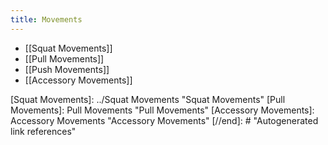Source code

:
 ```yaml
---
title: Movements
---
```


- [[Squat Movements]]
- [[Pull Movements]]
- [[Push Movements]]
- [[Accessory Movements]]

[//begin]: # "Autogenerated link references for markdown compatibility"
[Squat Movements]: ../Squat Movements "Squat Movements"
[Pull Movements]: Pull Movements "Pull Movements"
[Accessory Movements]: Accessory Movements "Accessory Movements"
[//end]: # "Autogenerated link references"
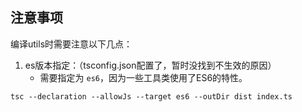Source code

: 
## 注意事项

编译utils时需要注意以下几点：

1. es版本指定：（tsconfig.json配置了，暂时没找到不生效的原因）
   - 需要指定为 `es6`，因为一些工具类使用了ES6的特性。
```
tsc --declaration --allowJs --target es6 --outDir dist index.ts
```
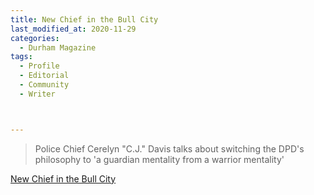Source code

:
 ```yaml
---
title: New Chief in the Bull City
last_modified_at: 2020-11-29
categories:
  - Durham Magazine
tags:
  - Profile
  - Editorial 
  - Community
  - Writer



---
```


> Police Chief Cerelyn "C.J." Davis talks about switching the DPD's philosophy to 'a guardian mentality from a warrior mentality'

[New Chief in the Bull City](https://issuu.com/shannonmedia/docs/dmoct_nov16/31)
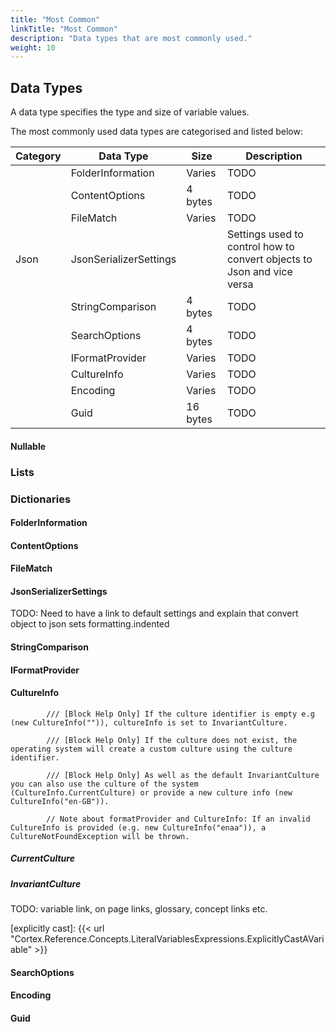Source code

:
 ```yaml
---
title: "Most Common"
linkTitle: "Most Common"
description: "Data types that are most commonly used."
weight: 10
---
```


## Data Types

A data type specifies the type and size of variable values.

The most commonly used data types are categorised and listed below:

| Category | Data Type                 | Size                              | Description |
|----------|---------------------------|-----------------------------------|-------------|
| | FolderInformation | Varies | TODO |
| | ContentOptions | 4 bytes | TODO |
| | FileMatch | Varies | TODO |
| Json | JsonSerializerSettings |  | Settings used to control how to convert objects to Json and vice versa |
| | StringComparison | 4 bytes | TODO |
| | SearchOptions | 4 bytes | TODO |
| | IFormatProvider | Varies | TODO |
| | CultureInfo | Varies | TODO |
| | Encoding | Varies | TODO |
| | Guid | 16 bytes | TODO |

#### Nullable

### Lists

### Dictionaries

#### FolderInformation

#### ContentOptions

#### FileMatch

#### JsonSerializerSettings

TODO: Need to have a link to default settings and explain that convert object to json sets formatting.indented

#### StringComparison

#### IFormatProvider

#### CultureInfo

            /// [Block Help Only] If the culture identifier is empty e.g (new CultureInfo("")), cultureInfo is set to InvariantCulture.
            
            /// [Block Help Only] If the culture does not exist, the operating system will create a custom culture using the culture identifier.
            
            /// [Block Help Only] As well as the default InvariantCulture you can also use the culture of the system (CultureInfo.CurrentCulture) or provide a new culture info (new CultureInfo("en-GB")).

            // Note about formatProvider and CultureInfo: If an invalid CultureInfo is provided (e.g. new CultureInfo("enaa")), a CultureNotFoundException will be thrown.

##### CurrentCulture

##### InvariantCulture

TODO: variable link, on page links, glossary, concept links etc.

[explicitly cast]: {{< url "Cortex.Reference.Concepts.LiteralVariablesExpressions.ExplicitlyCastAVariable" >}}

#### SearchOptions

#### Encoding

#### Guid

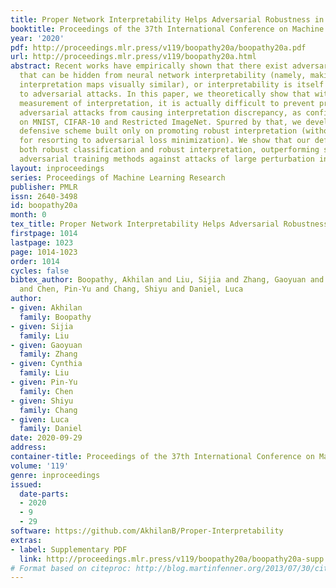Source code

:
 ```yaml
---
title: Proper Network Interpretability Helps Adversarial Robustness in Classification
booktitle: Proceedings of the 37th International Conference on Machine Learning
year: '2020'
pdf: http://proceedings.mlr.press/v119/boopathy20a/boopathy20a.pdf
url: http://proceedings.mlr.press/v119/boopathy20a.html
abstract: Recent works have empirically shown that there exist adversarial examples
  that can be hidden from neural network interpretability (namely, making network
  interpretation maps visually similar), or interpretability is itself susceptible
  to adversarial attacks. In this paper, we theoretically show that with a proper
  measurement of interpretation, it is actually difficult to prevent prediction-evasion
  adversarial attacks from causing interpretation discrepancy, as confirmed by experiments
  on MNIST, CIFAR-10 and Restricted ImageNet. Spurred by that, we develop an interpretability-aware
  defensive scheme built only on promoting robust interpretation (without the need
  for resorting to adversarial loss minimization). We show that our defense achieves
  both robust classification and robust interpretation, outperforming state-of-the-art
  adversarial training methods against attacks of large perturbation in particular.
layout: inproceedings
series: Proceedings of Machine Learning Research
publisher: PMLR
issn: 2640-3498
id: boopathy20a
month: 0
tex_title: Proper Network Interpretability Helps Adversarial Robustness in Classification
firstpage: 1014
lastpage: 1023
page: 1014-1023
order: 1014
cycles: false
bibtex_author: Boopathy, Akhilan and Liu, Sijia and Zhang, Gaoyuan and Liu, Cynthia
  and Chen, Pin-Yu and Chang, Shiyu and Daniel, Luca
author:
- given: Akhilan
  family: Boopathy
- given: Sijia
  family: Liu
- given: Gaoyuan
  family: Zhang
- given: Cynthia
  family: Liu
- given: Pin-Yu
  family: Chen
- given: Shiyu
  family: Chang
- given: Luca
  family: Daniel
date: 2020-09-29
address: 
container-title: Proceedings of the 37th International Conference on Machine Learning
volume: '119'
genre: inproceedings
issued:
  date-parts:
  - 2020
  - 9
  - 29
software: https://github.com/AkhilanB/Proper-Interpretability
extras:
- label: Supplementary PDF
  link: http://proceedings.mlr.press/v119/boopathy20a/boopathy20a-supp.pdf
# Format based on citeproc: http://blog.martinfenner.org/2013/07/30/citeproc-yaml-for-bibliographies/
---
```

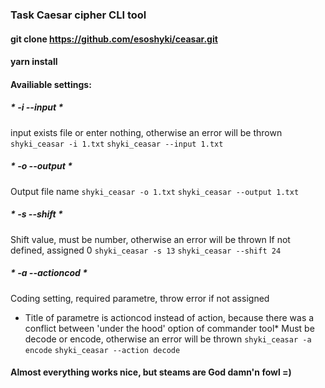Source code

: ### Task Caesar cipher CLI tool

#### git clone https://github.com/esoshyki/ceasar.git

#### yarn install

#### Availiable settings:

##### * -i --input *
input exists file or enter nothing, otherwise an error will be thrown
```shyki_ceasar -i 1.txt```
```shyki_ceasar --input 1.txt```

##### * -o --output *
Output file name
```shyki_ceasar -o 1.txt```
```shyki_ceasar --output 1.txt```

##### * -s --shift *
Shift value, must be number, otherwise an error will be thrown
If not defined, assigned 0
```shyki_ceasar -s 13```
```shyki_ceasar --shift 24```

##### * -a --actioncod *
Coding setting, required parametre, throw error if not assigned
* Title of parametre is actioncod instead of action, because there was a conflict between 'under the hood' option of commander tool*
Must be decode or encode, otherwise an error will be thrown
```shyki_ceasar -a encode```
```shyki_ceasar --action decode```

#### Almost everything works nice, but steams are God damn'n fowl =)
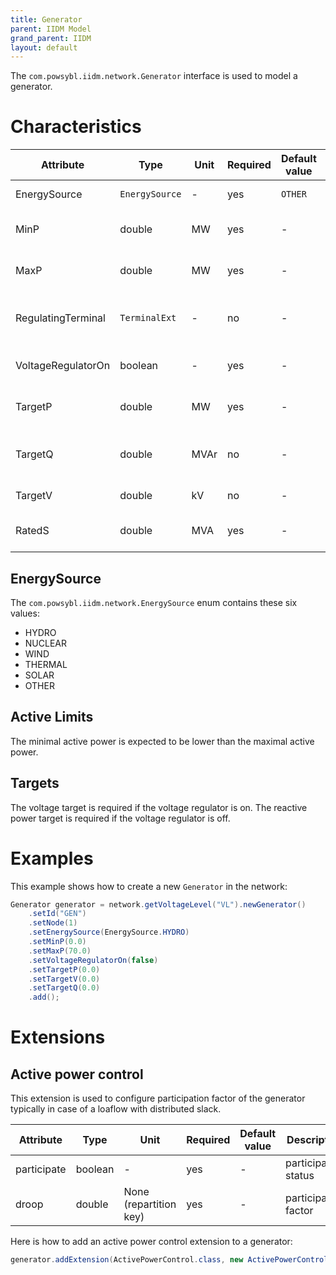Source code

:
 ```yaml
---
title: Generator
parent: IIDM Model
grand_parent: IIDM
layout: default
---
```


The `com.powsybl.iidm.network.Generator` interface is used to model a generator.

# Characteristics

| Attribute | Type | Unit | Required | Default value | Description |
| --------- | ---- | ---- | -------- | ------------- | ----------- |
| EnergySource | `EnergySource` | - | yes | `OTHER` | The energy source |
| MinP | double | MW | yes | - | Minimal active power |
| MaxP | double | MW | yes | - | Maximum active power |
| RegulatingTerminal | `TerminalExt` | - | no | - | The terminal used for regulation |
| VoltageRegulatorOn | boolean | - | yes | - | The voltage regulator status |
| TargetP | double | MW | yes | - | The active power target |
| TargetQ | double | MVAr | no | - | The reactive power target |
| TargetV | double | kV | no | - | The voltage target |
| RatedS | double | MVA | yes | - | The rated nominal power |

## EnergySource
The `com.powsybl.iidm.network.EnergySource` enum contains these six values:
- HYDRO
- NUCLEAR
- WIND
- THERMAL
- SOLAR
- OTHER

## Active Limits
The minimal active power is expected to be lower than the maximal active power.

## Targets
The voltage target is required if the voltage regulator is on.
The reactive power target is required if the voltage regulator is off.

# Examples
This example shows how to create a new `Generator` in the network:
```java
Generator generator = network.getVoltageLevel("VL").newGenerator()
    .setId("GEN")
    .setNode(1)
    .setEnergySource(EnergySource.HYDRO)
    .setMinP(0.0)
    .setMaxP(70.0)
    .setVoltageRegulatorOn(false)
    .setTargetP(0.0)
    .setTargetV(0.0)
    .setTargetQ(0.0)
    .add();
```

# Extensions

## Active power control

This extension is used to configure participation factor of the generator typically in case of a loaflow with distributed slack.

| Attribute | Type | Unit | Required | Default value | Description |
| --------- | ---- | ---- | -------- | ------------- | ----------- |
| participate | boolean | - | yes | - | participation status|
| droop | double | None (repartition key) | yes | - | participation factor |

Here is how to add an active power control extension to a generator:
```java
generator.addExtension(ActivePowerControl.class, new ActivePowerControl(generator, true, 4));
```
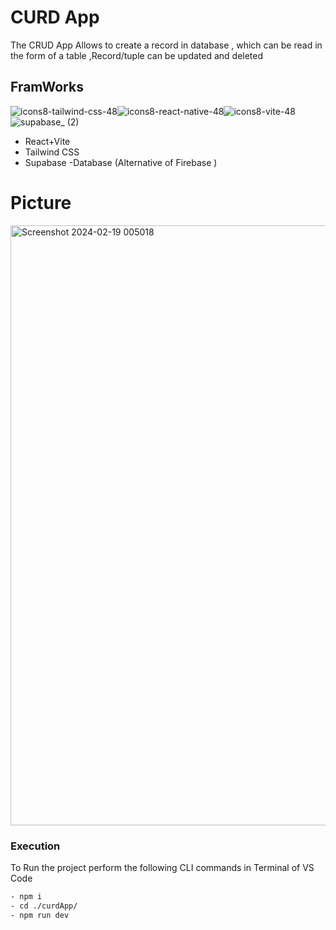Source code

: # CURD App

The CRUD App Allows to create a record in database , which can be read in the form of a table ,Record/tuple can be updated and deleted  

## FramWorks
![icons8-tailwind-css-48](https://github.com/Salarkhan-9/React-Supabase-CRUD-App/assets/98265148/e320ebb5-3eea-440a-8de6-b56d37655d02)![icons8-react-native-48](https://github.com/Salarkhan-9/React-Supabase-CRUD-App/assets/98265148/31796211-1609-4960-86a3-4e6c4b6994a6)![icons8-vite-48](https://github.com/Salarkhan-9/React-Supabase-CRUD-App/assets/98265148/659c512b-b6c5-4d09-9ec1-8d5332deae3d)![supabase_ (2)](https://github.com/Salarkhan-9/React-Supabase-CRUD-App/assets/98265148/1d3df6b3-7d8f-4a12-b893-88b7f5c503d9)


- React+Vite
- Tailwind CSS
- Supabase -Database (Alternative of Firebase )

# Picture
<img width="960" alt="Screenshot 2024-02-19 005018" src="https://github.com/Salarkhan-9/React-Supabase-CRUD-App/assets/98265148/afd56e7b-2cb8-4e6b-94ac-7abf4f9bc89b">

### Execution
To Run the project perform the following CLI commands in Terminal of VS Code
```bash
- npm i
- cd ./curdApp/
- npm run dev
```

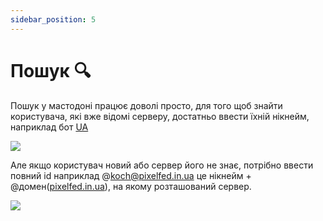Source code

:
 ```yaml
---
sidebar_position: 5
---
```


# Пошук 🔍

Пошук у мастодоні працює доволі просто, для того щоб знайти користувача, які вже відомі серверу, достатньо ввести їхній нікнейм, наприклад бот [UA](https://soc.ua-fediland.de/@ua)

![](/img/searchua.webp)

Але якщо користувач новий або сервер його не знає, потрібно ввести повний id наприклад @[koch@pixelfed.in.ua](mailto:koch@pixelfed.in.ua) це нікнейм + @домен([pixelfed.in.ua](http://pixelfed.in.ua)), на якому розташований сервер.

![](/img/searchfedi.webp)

● ● ● ● ●

Write out again exactly the lines from the start of the data above through the line containing "Category | Data", inclusive, excluding any pictures.

> [RESPONSE TO THE TASK]:
Source code

:
 ```yaml
---
title: Movements
---
```


- [[Squat Movements]]
- [[Pull Movements]]
- [[Push Movements]]
- [[Accessory Movements]]

[//begin]: # "Autogenerated link references for markdown compatibility"
[Squat Movements]: ../Squat Movements "Squat Movements"
[Pull Movements]: Pull Movements "Pull Movements"
[Accessory Movements]: Accessory Movements "Accessory Movements"
[//end]: # "Autogenerated link references"
Source code

: 
## 注意事项

编译utils时需要注意以下几点：

1. es版本指定：（tsconfig.json配置了，暂时没找到不生效的原因）
   - 需要指定为 `es6`，因为一些工具类使用了ES6的特性。
```
tsc --declaration --allowJs --target es6 --outDir dist index.ts
```
Source code

:
 ```yaml
---
title: New Chief in the Bull City
last_modified_at: 2020-11-29
categories:
  - Durham Magazine
tags:
  - Profile
  - Editorial 
  - Community
  - Writer



---
```


> Police Chief Cerelyn "C.J." Davis talks about switching the DPD's philosophy to 'a guardian mentality from a warrior mentality'

[New Chief in the Bull City](https://issuu.com/shannonmedia/docs/dmoct_nov16/31)
Source code

:
 ```yaml
---
title: "Most Common"
linkTitle: "Most Common"
description: "Data types that are most commonly used."
weight: 10
---
```


## Data Types

A data type specifies the type and size of variable values.

The most commonly used data types are categorised and listed below:

| Category | Data Type                 | Size                              | Description |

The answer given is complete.